Я повернула назад к нашему домику. Он и сейчас белел в свете луны. Проходя мимо палатки, где спали мальчики, я услышала приглушенный голос Кости Лопатина:

– А ты влюблялся когда-нибудь?

– Я? Нет, – отвечал голос Жени Авдеенко.

– Никогда?

– Один раз мне показалось. Я позвал ее в Третьяковку. Она ходила, смотрела на картины и все записывала в записную книжечку. Такая умненькая…

– Ну и что?

– И все. Больше я ее не звал. Расхотелось.

– Чудак ты все же. Ну, а в Наташу ты разве не влюблен?..

– Давай спи! – неожиданно грубо оборвал Женя.

Мне очень хотелось засмеяться и очень хотелось погладить его по голове. Я погладила шершавый брезентовый бок палатки и пошла к белому домику. Поднялась на крыльцо. Двери и окна были открыты, и комната полна запаха леса. Я легла рядом с Наташей и уснула, едва опустив голову на подушку.

* * *

В три часа утра ребята уже вышли «по живицу». Работать надо было до солнца, в прохладные предутренние часы.

У каждого в руках была длинная, в два с лишним метра, палка с острой стамеской на конце. Еще ранней весной на соснах были сделаны надрезы и прикреплены глиняные стаканчики: в них по желобку должна была стекать смола. Сейчас ребята делали новые надрезы влево и вправо от желобка – легкие, осторожные полосы, чтобы не поранить дерево глубоко. Надо было взять живицу с двадцати тысяч деревьев! Ребята расходились во все стороны и точно таяли в предутреннем сумраке. И сначала было тихо и торжественно, а потом все чаще стали раздаваться оклики, словно новая стая птиц поселилась в лесу.
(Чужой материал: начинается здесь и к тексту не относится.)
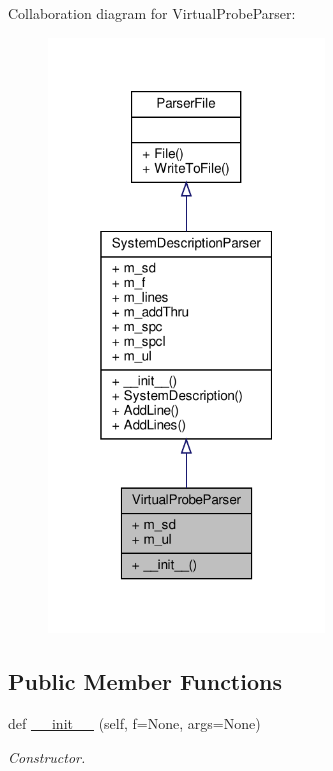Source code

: Collaboration diagram for Virtual\+Probe\+Parser\+:\nopagebreak
\begin{figure}[H]
\begin{center}
\leavevmode
\includegraphics[width=208pt]{classSignalIntegrity_1_1Parsers_1_1VirtualProbeParser_1_1VirtualProbeParser__coll__graph}
\end{center}
\end{figure}
\subsection*{Public Member Functions}
\begin{DoxyCompactItemize}
\item 
def \hyperlink{classSignalIntegrity_1_1Parsers_1_1VirtualProbeParser_1_1VirtualProbeParser_af9856388f7022892c3159ad55872a27e}{\+\_\+\+\_\+init\+\_\+\+\_\+} (self, f=None, args=None)
\begin{DoxyCompactList}\small\item\em Constructor. \end{DoxyCompactList}\end{DoxyCompactItemize}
Мы с Полей пошли к роднику, набрали воды и вымыли пшено. Потом натаскали сухих веток и развели два костра – на одном кипятили чай, на другом варили кашу.

Нельзя человеку жить без леса, без деревьев. Вот куда надо приходить за счастьем. Даже сейчас, перед рассветом, когда вокруг серо, и сизо, и сумрачно, и все очертания расплываются в предутренней мгле, даже сейчас ничего нет лучше леса.

А когда брызнули первые лучи и я хотела было пойти навстречу нашим, из-за деревьев показался Костя Лопатин, тотчас же на тропинку вышли Настя с Сеней Винтовкиным, а там еще и еще ребята. И каждое лицо отвечало мне улыбкой.

Мы завтракали прямо на траве. Каша уже дымилась в мисках, чай был налит, около каждого прибора лежало по ломтю хлеба. От ребят пахло лесом, смолой, лица разрумянились. С едой покончили в мгновение ока и тут же легли, сваленные сном и усталостью, чтоб к полудню снова встать и пойти с ведрами собирать живицу. В ведра из стаканчиков сливали густую желтую прозрачную смолу – живой сок дерева. Ох, сюда бы Лену, Егора, Антона! Им бы напиться этого целебного воздуха, послушать птиц, поесть вволю земляники.

Женя и Костя точили стамески. Лепко запрягал мне Милку.

– Велехову привет передавайте! – сказал он, обернувшись.

– Что, уже соскучился?

– Да как вам сказать?.. В общем, передайте, ладно?

Он поставил на телегу четыре решета с ягодами – два для нашего дома, два в госпиталь.

– А вот мы с Наташей набрали для Тосика, – сказала Настя, надежно пристраивая в сене лукошко с земляникой.

Милка шла не быстро, но охотно. Была она тоща, ребра так и торчали, но нынче она выглядела веселее, чем всегда: и отдохнула, и поела всласть густой, сочной травы. За каждым поворотом меня ждал новый подарок – то дружная компания невысоких елок, то сквозные осины, то березовая роща и вперемежку сосна, сосна – медно-рыжая, крепкая, высокая, задравшая голову под самые облака.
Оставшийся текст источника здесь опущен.